- [EXERCISE BRIEF] Copy each line below in which the string "will" occurs.

BEGIN DATA SUPPLIED

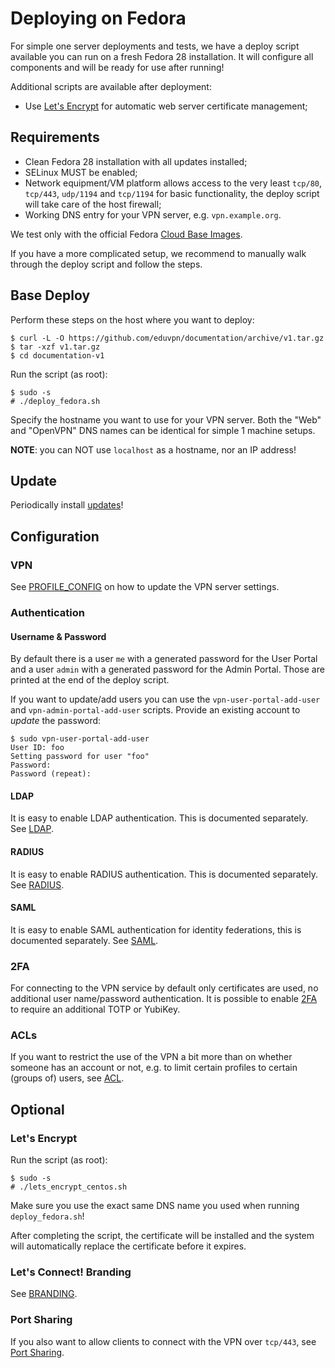 # Deploying on Fedora

For simple one server deployments and tests, we have a deploy script available 
you can run on a fresh Fedora 28 installation. It will configure all 
components and will be ready for use after running!

Additional scripts are available after deployment:

* Use [Let's Encrypt](https://letsencrypt.org/) for automatic web server 
  certificate management;

## Requirements

* Clean Fedora 28 installation with all updates installed;
* SELinux MUST be enabled;
* Network equipment/VM platform allows access to the very least `tcp/80`, 
  `tcp/443`, `udp/1194` and `tcp/1194` for basic functionality, the deploy 
  script will take care of the host firewall;
* Working DNS entry for your VPN server, e.g. `vpn.example.org`.

We test only with the official Fedora 
[Cloud Base Images](https://alt.fedoraproject.org/cloud/).
 
If you have a more complicated setup, we recommend to manually walk through 
the deploy script and follow the steps.

## Base Deploy

Perform these steps on the host where you want to deploy:

    $ curl -L -O https://github.com/eduvpn/documentation/archive/v1.tar.gz
    $ tar -xzf v1.tar.gz
    $ cd documentation-v1

Run the script (as root):

    $ sudo -s
    # ./deploy_fedora.sh

Specify the hostname you want to use for your VPN server. Both the "Web" and 
"OpenVPN" DNS names can be identical for simple 1 machine setups.

**NOTE**: you can NOT use `localhost` as a hostname, nor an IP address!

## Update

Periodically install [updates](update_system_fedora.sh)!

## Configuration

### VPN

See [PROFILE_CONFIG](PROFILE_CONFIG.md) on how to update the VPN server 
settings.

### Authentication 

#### Username & Password

By default there is a user `me` with a generated password for the User Portal
and a user `admin` with a generated password for the Admin Portal. Those are
printed at the end of the deploy script.

If you want to update/add users you can use the `vpn-user-portal-add-user` and
`vpn-admin-portal-add-user` scripts. Provide an existing account to _update_ 
the password:

    $ sudo vpn-user-portal-add-user
    User ID: foo
    Setting password for user "foo"
    Password: 
    Password (repeat): 

#### LDAP

It is easy to enable LDAP authentication. This is documented separately. See
[LDAP](LDAP.md).

#### RADIUS

It is easy to enable RADIUS authentication. This is documented separately. See
[RADIUS](RADIUS.md).

#### SAML

It is easy to enable SAML authentication for identity federations, this is 
documented separately. See [SAML](SAML.md).

### 2FA

For connecting to the VPN service by default only certificates are used, no 
additional user name/password authentication. It is possible to enable 
[2FA](2FA.md) to require an additional TOTP or YubiKey.

### ACLs

If you want to restrict the use of the VPN a bit more than on whether someone
has an account or not, e.g. to limit certain profiles to certain (groups of)
users, see [ACL](ACL.md).

## Optional

### Let's Encrypt

Run the script (as root):

    $ sudo -s
    # ./lets_encrypt_centos.sh

Make sure you use the exact same DNS name you used when running 
`deploy_fedora.sh`! 

After completing the script, the certificate will be installed and the system 
will automatically replace the certificate before it expires.

### Let's Connect! Branding

See [BRANDING](BRANDING.md).

### Port Sharing

If you also want to allow clients to connect with the VPN over `tcp/443`, see 
[Port Sharing](PORT_SHARING.md).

END DATA SUPPLIED

- [OUTPUT]
you can run on a fresh Fedora 28 installation. It will configure all 
components and will be ready for use after running!
  script will take care of the host firewall;
After completing the script, the certificate will be installed and the system 
will automatically replace the certificate before it expires.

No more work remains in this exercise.